-- REQUIRED WORK --
In your copy, include every entry exactly as written but no pictures.

++++ INFORMATION ++++

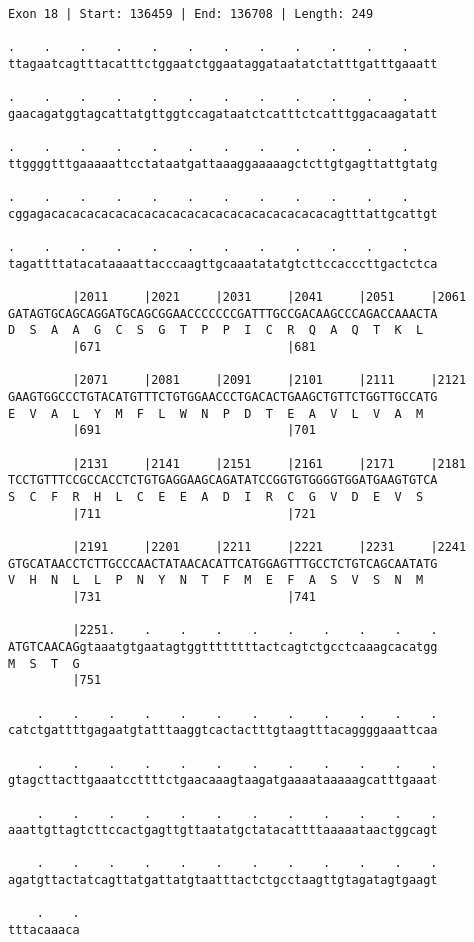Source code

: \documentclass{article}
\begin{document}
\newpage
\begin{Verbatim}
Exon 18 | Start: 136459 | End: 136708 | Length: 249
 
.    .    .    .    .    .    .    .    .    .    .    .    
ttagaatcagtttacatttctggaatctggaataggataatatctatttgatttgaaatt
  
.    .    .    .    .    .    .    .    .    .    .    .    
gaacagatggtagcattatgttggtccagataatctcatttctcatttggacaagatatt
  
.    .    .    .    .    .    .    .    .    .    .    .    
ttggggtttgaaaaattcctataatgattaaaggaaaaagctcttgtgagttattgtatg
  
.    .    .    .    .    .    .    .    .    .    .    .    
cggagacacacacacacacacacacacacacacacacacacacacagtttattgcattgt
  
.    .    .    .    .    .    .    .    .    .    .    .    
tagattttatacataaaattacccaagttgcaaatatatgtcttccacccttgactctca
  
         |2011     |2021     |2031     |2041     |2051     |2061
GATAGTGCAGCAGGATGCAGCGGAACCCCCCCGATTTGCCGACAAGCCCAGACCAAACTA
D  S  A  A  G  C  S  G  T  P  P  I  C  R  Q  A  Q  T  K  L  
         |671                          |681                 
  
         |2071     |2081     |2091     |2101     |2111     |2121
GAAGTGGCCCTGTACATGTTTCTGTGGAACCCTGACACTGAAGCTGTTCTGGTTGCCATG
E  V  A  L  Y  M  F  L  W  N  P  D  T  E  A  V  L  V  A  M  
         |691                          |701                 
  
         |2131     |2141     |2151     |2161     |2171     |2181
TCCTGTTTCCGCCACCTCTGTGAGGAAGCAGATATCCGGTGTGGGGTGGATGAAGTGTCA
S  C  F  R  H  L  C  E  E  A  D  I  R  C  G  V  D  E  V  S  
         |711                          |721                 
  
         |2191     |2201     |2211     |2221     |2231     |2241
GTGCATAACCTCTTGCCCAACTATAACACATTCATGGAGTTTGCCTCTGTCAGCAATATG
V  H  N  L  L  P  N  Y  N  T  F  M  E  F  A  S  V  S  N  M  
         |731                          |741                 
  
         |2251.    .    .    .    .    .    .    .    .    .
ATGTCAACAGgtaaatgtgaatagtggttttttttactcagtctgcctcaaagcacatgg
M  S  T  G                                                  
         |751                                               
  
    .    .    .    .    .    .    .    .    .    .    .    .
catctgattttgagaatgtatttaaggtcactactttgtaagtttacaggggaaattcaa
  
    .    .    .    .    .    .    .    .    .    .    .    .
gtagcttacttgaaatccttttctgaacaaagtaagatgaaaataaaaagcatttgaaat
  
    .    .    .    .    .    .    .    .    .    .    .    .
aaattgttagtcttccactgagttgttaatatgctatacattttaaaaataactggcagt
  
    .    .    .    .    .    .    .    .    .    .    .    .
agatgttactatcagttatgattatgtaatttactctgcctaagttgtagatagtgaagt
  
    .    .
tttacaaaca
\end{Verbatim}
\end{document}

++++

-- ANSWER TO THIS TASK --
Source code

: \documentclass{article}
\begin{document}
\newpage
\begin{Verbatim}
Exon 18 | Start: 136459 | End: 136708 | Length: 249
 
.    .    .    .    .    .    .    .    .    .    .    .    
ttagaatcagtttacatttctggaatctggaataggataatatctatttgatttgaaatt
  
.    .    .    .    .    .    .    .    .    .    .    .    
gaacagatggtagcattatgttggtccagataatctcatttctcatttggacaagatatt
  
.    .    .    .    .    .    .    .    .    .    .    .    
ttggggtttgaaaaattcctataatgattaaaggaaaaagctcttgtgagttattgtatg
  
.    .    .    .    .    .    .    .    .    .    .    .    
cggagacacacacacacacacacacacacacacacacacacacacagtttattgcattgt
  
.    .    .    .    .    .    .    .    .    .    .    .    
tagattttatacataaaattacccaagttgcaaatatatgtcttccacccttgactctca
  
         |2011     |2021     |2031     |2041     |2051     |2061
GATAGTGCAGCAGGATGCAGCGGAACCCCCCCGATTTGCCGACAAGCCCAGACCAAACTA
D  S  A  A  G  C  S  G  T  P  P  I  C  R  Q  A  Q  T  K  L  
         |671                          |681                 
  
         |2071     |2081     |2091     |2101     |2111     |2121
GAAGTGGCCCTGTACATGTTTCTGTGGAACCCTGACACTGAAGCTGTTCTGGTTGCCATG
E  V  A  L  Y  M  F  L  W  N  P  D  T  E  A  V  L  V  A  M  
         |691                          |701                 
  
         |2131     |2141     |2151     |2161     |2171     |2181
TCCTGTTTCCGCCACCTCTGTGAGGAAGCAGATATCCGGTGTGGGGTGGATGAAGTGTCA
S  C  F  R  H  L  C  E  E  A  D  I  R  C  G  V  D  E  V  S  
         |711                          |721                 
  
         |2191     |2201     |2211     |2221     |2231     |2241
GTGCATAACCTCTTGCCCAACTATAACACATTCATGGAGTTTGCCTCTGTCAGCAATATG
V  H  N  L  L  P  N  Y  N  T  F  M  E  F  A  S  V  S  N  M  
         |731                          |741                 
  
         |2251.    .    .    .    .    .    .    .    .    .
ATGTCAACAGgtaaatgtgaatagtggttttttttactcagtctgcctcaaagcacatgg
M  S  T  G                                                  
         |751                                               
  
    .    .    .    .    .    .    .    .    .    .    .    .
catctgattttgagaatgtatttaaggtcactactttgtaagtttacaggggaaattcaa
  
    .    .    .    .    .    .    .    .    .    .    .    .
gtagcttacttgaaatccttttctgaacaaagtaagatgaaaataaaaagcatttgaaat
  
    .    .    .    .    .    .    .    .    .    .    .    .
aaattgttagtcttccactgagttgttaatatgctatacattttaaaaataactggcagt
  
    .    .    .    .    .    .    .    .    .    .    .    .
agatgttactatcagttatgattatgtaatttactctgcctaagttgtagatagtgaagt
  
    .    .
tttacaaaca
\end{Verbatim}
\end{document}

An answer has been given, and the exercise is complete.